[EM] Social utility is more important than median utility

[Bart Ingles]

MIKE OSSIPOFF wrote:
> 
> But we maximize our utility expectation, or that of our descendants or 
> relatives, in that future election if we advocate a voting system that 
> does very well by social utility, the sum of the voters' utilities.
> 
> That's a good reason to judge methods by SU, and I claim that it's 
> completely compellling.

I think there is a need for SU as a standard, but wish I could find a 
rock-solid justification for translating unbounded individual utilities 
to a common scale before summing them, as is commonly done.  It seems 
useful to do so, since it's close to what an election method does 
anyway, but technically your future expectation should be maximized by 
summing the *unbounded* utilities (at least if all voters are equally 
likely to have extreme utilities some time in the future).

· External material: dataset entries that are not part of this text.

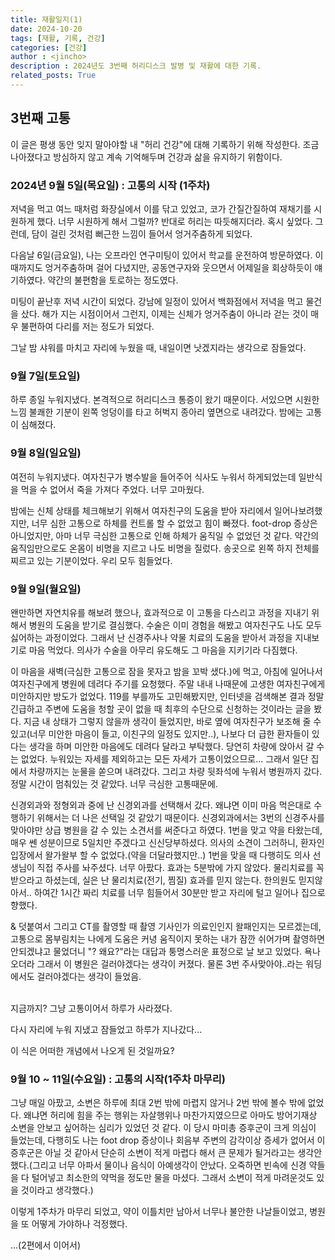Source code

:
 ```yaml
---
title: 재활일지(1)
date: 2024-10-20
tags: [재활, 기록, 건강]
categories: [건강]
author : <jincho>
description : 2024년도 3번째 허리디스크 발병 및 재활에 대한 기록.
related_posts: True
---
```


## 3번째 고통

이 글은 평생 동안 잊지 말아야할 내 "허리 건강"에 대해 기록하기 위해 작성한다. 조금 나아졌다고 방심하지 않고 계속 기억해두며 건강과 삶을 유지하기 위함이다.

### 2024년 9월 5일(목요일)  : 고통의 시작 (1주차)

저녁을 먹고 여느 때처럼 화장실에서 이를 닦고 있었고, 코가 간질간질하여 재채기를 시원하게 했다. 너무 시원하게 해서 그럴까? 반대로 허리는 따듯해지더라. 혹시 싶었다. 그런데, 담이 걸린 것처럼 뻐근한 느낌이 들어서 엉거주춤하게 되었다.

다음날 6일(금요일), 나는 오프라인 연구미팅이 있어서 학교를 운전하여 방문하였다. 이때까지도 엉거주춤하며 걸어 다녔지만, 공동연구자와 웃으면서 어제일을 회상하듯이 얘기하였다. 약간의 불편함을 토로하는 정도였다.

미팅이 끝난후 저녁 시간이 되었다. 강남에 일정이 있어서 백화점에서 저녁을 먹고 물건을 샀다. 해가 지는 시점이어서 그런지, 이제는 신체가 엉거주춤이 아니라 걷는 것이 매우 불편하여 다리를 저는 정도가 되었다.

그날 밤 샤워를 마치고 자리에 누웠을 때, 내일이면 낫겠지라는 생각으로 잠들었다.

### 9월 7일(토요일)

하루 종일 누워지냈다. 본격적으로 허리디스크 통증이 왔기 때문이다. 서있으면 시원한 느낌 불쾌한 기분이 왼쪽 엉덩이를 타고 허벅지 종아리 옆면으로 내려갔다.
밤에는 고통이 심해졌다.

### 9월 8일(일요일)

여전히 누워지냈다. 여자친구가 병수발을 들어주어 식사도 누워서 하게되었는데 일반식을 먹을 수 없어서 죽을 가져다 주었다. 너무 고마웠다.

밤에는 신체 상태를 체크해보기 위해서 여자친구의 도움을 받아 자리에서 일어나보려했지만, 너무 심한 고통으로 하체를 컨트롤 할 수 없었고 힘이 빠졌다. foot-drop 증상은 아니었지만, 아마 너무 극심한 고통으로 인해 하체가 움직일 수 없었던 것 같다. 약간의 움직임만으로도 온몸이 비명을 지르고 나도 비명을 질렀다. 송곳으로 왼쪽 하지 전체를 찌르고 있는 기분이었다. 우리 모두 힘들었다.

### 9월 9일(월요일)

왠만하면 자연치유를 해보려 했으나, 효과적으로 이 고통을 다스리고 과정을 지내기 위해서 병원의 도움을 받기로 결심했다. 수술은 이미 경험을 해봤고 여자친구도 나도 모두 싫어하는 과정이었다. 그래서 난 신경주사나 약물 치료의 도움을 받아서 과정을 지내보기로 마음 먹었다. 의사가 수술을 아무리 유도해도 그 마음을 지키기라 다짐했다.

이 마음을 새벽(극심한 고통으로 잠을 못자고 밤을 꼬박 샜다.)에 먹고, 아침에 일어나서 여자친구에게 병원에 데려다 주기를 요청했다. 주말 내내 나때문에 고생한 여자친구에게 미안하지만 방도가 없었다. 119를 부를까도 고민해봤지만, 인터넷을 검색해본 결과 정말 긴급하고 주변에 도움을 청할 곳이 없을 때 최후의 수단으로 신청하는 것이라는 글을 봤다. 지금 내 상태가 그렇지 않을까 생각이 들었지만, 바로 옆에 여자친구가 보조해 줄 수 있고(너무 미안한 마음이 들고, 이친구의 일정도 있지만..), 나보다 더 급한 환자들이 있다는 생각을 하며 미안한 마음에도 데려다 달라고 부탁했다. 당연히 차량에 앉아서 갈 수는 없었다. 누워있는 자세를 제외하고는 모든 자세가 고통이었으므로...  그래서 일단 집에서 차량까지는 눈물을 쏟으며 내려갔다. 그리고 차량 뒷좌석에 누워서 병원까지 갔다. 정말 시간이 멈춰있는 것 같았다. 너무 극심한 고통때문에.

신경외과와 정형외과 중에 난 신경외과를 선택해서 갔다. 왜냐면 이미 마음 먹은대로 수행하기 위해서는 더 나은 선택일 것 같았기 때문이다. 신경외과에서는 3번의 신경주사를 맞아야만 상급 병원을 갈 수 있는 소견서를 써준다고 하였다. 1번을 맞고 약을 타왔는데, 매우 쎈 성분이므로 5일치만 주겠다고 신신당부하셨다. 의사의 소견이 그러하니, 환자인 입장에서 왈가왈부 할 수 없었다.(약을 더달라했지만..) 1번을 맞을 때 다행히도 의사 선생님이 직접 주사를 놔주셨다. 너무 아팠다. 효과는 5분밖에 가지 않았다. 물리치료를 꼭 받으라고 하셨는데, 실은 난 물리치료(전기, 찜질) 효과를 믿지 않는다. 한의원도 믿지않아서..     하여간 1시간 짜리 치료를 너무 힘들어서 30분만 받고 자리에 털고 일어나 집으로 향했다.

& 덧붙여서 그리고 CT를 촬영할 때 촬영 기사인가 의료인인지 왈패인지는 모르겠는데, 고통으로 몸부림치는 나에게 도움은 커녕 움직이지 못하는 내가 잠깐 쉬어가며 촬영하면 안되겠냐고 물었더니 "? 왜요?"라는 대답과 퉁명스러운 표정으로 날 보고 있었다. 욕나오더라 그래서 이 병원은 걸러야겠다는 생각이 커졌다. 물론 3번 주사맞아야..라는 워딩에서도 걸러야겠다는 생각이 들었음.

<br>
지금까지? 그냥 고통이어서 하루가 사라졌다.

다시 자리에 누워 지냈고 잠들었고 하루가 지나갔다...


이 식은 어떠한 개념에서 나오게 된 것일까요?<br>

### 9월 10 ~ 11일(수요일) : 고통의 시작(1주차 마무리)

그냥 매일 아팠고, 소변은 하루에 최대 2번 밖에 마렵지 않거나 2번 밖에 볼수 밖에 없었다. 왜냐면 허리에 힘을 주는 행위는 자살행위나 마찬가지였으므로 아마도 방어기재상 소변을 안보고 싶어하는 심리가 있었던 것 같다. 이 당시 마미총 증후군이 크게 의심이 들었는데, 다행히도 나는 foot drop 증상이나 회음부 주변의 감각이상 증세가 없어서 이 증후군은 아닐 것 같아서 단순히 소변이 적게 마렵다 해서 큰 문제가 될거라고는 생각안했다.(그리고 너무 아파서 물이나 음식이 아예생각이 안났다. 오죽하면 빈속에 신경 약들을 다 털어넣고 최소한의 약먹을 정도만 물을 마셨다. 그래서 소변이 적게 마려운것도 있을 것이라고 생각했다.)

이렇게 1주차가 마무리 되었고, 약이 이틀치만 남아서 너무나 불안한 나날들이었고, 병원을 또 어떻게 가야하나 걱정했다.

...(2편에서 이어서)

> If distances in issue-space are measured by city-block distance, then 
> the CW always maximizes SU in spatial models.
> 
> If distance in issue-space is measured by Euclidean distance, then the 
> CW maximizes SU under the conditions assumed in all spatial simulations.
> 
> If, for any line through come central point in issue space, the voter 
> population density distribution is the same in both directions along 
> that line from the central point, then, even with Euclidean distance, 
> the CW maximizes SU.
> 
> The condition in the above paragraph is met, for instance, if the voters 
> are normally distributed about a central point in each issue dimension, 
> as is routinely assumed in spatial model simulations.

This doesn't seem possible for more than one dimension-- don't Merrill's 
models show sincere Borda yeilding slightly higher SU than the CW in two 
dimensions, and Approval higher than both when there are only three 
candidates?

Bart